Ah, ok. After work tomorrow I'll start disconnecting stuff and see when/if the voltage goes away.


----------



## dsw2112 (Jun 13, 2009)

mikelbeck said:


> Ah, ok. After work tomorrow I'll start disconnecting stuff and see when/if the voltage goes away.


It's likely to be the coax that goes into the home, but try both (unplug the PI power cord BEFORE disconnecting a coax on the ground block, then plug PI back in to take your measurement; unplug PI again before re-connecting coax.) You're likely to cause an arc between the center conducter and ground if you leave the PI plugged in during the process (that would be bad...)

Where is your PI in the scheme of things? It sounds like it was re-located to the basement, is it between the splitter and ground block or before the splitter? I'd look to the PI first; try unplugging and see if the voltage dissapates.

The problem could be introduced from many directions, so you might need to unplug a coax one at a time from your SWM splitter. Once you start to eliminate things you'll get a better idea of what's happening...


----------



## mikelbeck (Oct 5, 2010)

dsw2112 said:


> Where is your PI in the scheme of things? It sounds like it was re-located to the basement, is it between the splitter and ground block or before the splitter?


It's plugged directly into the splitter now.


----------



## Richierich (Jan 10, 2008)

Well, my Audio Switching Problem was not fixed by the NR so I played around with it and finally switched out my Coaxial Digital Audio Cable for a Toslink Cable and now it is working Perfectly for 24 hours.

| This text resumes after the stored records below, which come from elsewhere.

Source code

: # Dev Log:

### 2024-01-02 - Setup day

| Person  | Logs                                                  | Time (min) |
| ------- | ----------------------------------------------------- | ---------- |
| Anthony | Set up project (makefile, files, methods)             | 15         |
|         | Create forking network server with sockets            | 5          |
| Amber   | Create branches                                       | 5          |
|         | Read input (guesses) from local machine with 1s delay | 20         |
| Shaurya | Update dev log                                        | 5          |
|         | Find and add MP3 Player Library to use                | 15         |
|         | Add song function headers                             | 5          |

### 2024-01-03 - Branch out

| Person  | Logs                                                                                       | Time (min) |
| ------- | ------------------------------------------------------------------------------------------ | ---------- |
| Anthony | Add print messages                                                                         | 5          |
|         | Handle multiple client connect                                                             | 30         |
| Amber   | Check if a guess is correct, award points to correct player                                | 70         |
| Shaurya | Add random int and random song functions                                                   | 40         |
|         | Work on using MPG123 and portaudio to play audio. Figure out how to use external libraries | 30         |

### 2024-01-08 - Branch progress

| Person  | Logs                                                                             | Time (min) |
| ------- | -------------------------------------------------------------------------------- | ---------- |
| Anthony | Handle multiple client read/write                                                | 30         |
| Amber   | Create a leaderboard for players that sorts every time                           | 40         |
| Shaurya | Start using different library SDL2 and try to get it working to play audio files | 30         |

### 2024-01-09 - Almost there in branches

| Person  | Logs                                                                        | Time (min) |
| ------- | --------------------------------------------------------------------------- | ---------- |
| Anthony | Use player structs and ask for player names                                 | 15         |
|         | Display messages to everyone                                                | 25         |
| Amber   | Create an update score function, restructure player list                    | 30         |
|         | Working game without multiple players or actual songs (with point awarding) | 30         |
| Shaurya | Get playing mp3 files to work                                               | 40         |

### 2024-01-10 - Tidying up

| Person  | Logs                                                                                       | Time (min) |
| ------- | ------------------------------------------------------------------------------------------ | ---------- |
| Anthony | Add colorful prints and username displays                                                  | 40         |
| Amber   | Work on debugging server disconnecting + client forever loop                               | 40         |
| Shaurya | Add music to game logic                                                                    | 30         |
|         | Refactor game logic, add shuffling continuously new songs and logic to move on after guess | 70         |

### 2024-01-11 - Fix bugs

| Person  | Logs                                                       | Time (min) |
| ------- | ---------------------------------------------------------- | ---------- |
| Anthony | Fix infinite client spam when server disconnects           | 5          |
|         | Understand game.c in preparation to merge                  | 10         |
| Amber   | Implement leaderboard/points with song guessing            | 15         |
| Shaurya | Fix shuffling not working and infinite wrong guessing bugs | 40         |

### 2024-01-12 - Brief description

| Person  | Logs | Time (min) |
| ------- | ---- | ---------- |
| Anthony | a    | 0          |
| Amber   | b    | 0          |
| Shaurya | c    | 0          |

I will continue to Monitor it to see if it indeed Reverts back to Switching from Digital to Analog and then back to Digital and then back to Analog but if it doesn't my Conclusion is that all this time it was caused by a Bad Coaxial Digital Audio Cable!!! :hurah:


----------



## dsw2112 (Jun 13, 2009)

mikelbeck said:


> It's plugged directly into the splitter now.


On the power passing port right? Anything "upstream" of the PI (Receiver, DECA, etc?)


----------



## hdtvfan0001 (Jul 28, 2004)

richierich said:


> Well, my Audio Switching Problem was not fixed by the NR so I played around with it and finally switched out my Coaxial Digital Audio Cable for a Toslink Cable and *now it is working Perfectly for 24 hours.*
> 
> I will continue to Monitor it to see if it indeed Reverts back to Switching from Digital to Analog and then back to Digital and then back to Analog but if it doesn't my Conclusion is that all this time it was caused by a Bad Coaxial Digital Audio Cable!!! :hurah:


Good to know and good to hear.


----------



## mikelbeck (Oct 5, 2010)

dsw2112 said:


> On the power passing port right? Anything "upstream" of the PI (Receiver, DECA, etc?)


I don't know, I didn't look at the splitter after the tech moved the PI down to the basement. I'll check it out tonight.

I *THINK* I have this switch (but am not positive):










I assume the line from the dish would go to the "IN" port. Where should the PI be connected? The red "OUT" port?

There is nothing upstream from the PI, only 1 port is connected and that's to the cable that goes to the splitter.


----------



## dsw2112 (Jun 13, 2009)

mikelbeck said:


> ...I assume the line from the dish would go to the "IN" port. Where should the PI be connected? The red "OUT" port?


That's correct


----------



## mikelbeck (Oct 5, 2010)

Ok, the splitter I have is the "SPLIT8MRV":










It looks like it has 3 "power pass" ports - the "in" and two of the "out" ports. The main line from the dish was plugged into "in", the line from the PI was plugged into one of the "out" ports that's marked power pass, and the line from the master bedroom was plugged into the other power pass port.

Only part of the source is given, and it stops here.